→ **What to do**
For the string "packed", work out how many lines of the data contain it and give that number with nothing added.

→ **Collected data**

============

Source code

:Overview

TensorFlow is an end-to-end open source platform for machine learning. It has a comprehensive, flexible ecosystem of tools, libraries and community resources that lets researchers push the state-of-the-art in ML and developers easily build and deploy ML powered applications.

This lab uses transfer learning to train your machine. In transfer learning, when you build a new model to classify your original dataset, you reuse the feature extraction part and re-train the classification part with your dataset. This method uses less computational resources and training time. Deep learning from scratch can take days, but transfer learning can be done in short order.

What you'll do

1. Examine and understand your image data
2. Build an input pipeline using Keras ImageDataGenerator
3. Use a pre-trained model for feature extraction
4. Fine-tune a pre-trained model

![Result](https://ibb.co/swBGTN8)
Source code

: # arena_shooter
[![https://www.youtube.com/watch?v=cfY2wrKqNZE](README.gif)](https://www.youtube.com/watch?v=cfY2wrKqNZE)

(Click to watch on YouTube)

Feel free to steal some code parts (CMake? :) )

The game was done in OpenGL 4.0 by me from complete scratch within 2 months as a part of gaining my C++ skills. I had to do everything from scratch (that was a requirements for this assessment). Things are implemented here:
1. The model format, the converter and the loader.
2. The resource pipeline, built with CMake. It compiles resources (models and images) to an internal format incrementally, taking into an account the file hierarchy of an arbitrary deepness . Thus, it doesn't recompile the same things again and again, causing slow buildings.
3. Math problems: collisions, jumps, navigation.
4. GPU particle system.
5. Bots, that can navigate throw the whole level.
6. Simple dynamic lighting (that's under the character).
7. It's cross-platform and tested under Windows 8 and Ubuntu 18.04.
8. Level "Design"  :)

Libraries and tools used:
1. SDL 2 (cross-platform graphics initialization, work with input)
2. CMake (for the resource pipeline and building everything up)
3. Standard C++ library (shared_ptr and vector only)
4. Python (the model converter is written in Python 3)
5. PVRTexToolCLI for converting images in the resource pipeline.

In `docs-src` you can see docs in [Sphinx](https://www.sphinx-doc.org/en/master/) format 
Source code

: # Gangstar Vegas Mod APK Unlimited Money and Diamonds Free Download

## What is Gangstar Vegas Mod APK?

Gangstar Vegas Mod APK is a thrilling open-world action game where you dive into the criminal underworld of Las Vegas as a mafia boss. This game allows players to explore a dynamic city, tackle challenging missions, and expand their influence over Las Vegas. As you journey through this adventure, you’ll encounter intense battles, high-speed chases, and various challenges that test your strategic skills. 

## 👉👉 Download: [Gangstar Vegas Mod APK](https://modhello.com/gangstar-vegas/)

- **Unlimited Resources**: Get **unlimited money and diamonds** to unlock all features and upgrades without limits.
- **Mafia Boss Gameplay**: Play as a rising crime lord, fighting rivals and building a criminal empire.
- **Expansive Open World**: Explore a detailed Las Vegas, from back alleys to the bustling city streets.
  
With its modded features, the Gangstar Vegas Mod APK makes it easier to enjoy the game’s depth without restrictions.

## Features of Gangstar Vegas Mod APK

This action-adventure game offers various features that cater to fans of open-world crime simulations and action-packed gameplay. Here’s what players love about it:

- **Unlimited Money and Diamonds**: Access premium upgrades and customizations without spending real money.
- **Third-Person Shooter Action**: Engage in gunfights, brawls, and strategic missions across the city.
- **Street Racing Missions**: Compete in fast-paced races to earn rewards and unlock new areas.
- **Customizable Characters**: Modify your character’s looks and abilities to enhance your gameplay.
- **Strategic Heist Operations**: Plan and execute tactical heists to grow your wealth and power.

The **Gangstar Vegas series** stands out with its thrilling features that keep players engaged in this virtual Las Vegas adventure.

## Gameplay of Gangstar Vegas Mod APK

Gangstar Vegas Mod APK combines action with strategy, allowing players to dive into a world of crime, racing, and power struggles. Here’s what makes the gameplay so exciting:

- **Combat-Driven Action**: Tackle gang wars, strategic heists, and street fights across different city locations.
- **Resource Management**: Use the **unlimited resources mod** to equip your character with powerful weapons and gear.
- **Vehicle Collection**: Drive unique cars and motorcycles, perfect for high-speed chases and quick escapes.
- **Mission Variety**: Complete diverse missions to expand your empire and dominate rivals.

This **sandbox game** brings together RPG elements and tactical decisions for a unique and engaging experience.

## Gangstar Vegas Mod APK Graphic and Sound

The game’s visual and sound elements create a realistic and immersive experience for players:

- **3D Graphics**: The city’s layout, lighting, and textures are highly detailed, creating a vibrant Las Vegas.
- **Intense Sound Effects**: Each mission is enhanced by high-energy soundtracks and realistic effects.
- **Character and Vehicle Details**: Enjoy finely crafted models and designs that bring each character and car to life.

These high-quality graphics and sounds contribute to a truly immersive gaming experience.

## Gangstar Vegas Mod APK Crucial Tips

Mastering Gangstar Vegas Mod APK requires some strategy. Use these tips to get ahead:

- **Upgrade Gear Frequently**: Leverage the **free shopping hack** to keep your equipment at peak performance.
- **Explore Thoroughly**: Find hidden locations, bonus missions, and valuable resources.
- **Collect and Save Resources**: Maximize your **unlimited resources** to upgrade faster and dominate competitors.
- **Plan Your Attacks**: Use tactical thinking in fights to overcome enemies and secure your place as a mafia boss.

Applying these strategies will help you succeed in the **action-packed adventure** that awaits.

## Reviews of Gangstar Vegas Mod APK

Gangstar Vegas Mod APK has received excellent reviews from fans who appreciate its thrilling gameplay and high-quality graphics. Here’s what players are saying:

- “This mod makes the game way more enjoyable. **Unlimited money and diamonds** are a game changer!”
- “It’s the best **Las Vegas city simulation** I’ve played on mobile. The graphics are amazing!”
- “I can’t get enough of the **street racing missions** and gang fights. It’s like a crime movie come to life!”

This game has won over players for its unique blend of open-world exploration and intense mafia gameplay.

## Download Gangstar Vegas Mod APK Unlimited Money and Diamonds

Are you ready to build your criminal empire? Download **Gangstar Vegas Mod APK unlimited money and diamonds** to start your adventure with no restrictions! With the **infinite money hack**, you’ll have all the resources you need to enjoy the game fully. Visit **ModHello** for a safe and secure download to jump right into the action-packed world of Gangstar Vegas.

============

→ **Written reply**
3